## What is needed
Copy each line of the entries that includes the word "transition".

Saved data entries
*** Begin section ***

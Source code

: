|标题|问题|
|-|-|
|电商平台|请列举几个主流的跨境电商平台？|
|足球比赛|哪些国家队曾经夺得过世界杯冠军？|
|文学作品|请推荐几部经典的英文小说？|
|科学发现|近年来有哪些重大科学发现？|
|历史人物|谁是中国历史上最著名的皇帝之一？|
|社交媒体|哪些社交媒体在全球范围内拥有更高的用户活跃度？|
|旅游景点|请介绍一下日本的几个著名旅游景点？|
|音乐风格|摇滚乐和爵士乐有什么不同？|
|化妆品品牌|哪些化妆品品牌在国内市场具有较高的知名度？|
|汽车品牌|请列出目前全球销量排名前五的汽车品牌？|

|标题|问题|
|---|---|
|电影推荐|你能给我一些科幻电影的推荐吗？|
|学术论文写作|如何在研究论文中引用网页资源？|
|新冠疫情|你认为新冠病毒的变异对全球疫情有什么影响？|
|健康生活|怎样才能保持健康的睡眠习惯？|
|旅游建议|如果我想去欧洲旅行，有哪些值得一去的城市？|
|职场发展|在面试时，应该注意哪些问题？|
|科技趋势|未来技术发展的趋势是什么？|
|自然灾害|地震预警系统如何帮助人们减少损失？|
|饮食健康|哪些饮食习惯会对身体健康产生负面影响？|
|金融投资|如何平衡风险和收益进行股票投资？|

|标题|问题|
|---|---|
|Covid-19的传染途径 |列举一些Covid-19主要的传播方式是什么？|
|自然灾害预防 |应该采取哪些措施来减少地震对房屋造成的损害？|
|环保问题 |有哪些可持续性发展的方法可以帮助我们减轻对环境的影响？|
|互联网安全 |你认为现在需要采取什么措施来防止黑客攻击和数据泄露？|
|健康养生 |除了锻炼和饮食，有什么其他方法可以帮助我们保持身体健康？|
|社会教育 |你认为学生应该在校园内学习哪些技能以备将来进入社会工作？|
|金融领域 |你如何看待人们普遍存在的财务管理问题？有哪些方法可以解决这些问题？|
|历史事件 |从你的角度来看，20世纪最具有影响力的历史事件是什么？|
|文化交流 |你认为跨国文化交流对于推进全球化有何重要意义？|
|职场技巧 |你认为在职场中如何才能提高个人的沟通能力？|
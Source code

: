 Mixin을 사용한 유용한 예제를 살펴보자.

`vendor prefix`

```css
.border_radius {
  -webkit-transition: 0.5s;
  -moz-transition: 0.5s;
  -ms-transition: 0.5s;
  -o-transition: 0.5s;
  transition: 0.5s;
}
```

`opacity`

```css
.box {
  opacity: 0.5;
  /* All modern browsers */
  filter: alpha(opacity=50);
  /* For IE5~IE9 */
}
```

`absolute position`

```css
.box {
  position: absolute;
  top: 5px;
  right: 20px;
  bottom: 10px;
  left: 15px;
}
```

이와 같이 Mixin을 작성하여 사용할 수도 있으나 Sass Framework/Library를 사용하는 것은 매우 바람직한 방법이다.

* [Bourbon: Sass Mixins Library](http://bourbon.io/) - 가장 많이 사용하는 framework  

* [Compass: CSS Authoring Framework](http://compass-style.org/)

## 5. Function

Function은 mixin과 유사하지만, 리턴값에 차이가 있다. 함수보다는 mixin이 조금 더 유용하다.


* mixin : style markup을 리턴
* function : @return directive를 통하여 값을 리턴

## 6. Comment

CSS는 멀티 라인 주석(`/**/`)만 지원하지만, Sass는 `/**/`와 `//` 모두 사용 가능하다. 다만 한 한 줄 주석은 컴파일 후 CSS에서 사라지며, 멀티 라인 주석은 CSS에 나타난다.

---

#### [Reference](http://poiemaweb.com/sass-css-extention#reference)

*** End section ***

## Written solution
  -webkit-transition: 0.5s;
  -moz-transition: 0.5s;
  -ms-transition: 0.5s;
  -o-transition: 0.5s;
  transition: 0.5s;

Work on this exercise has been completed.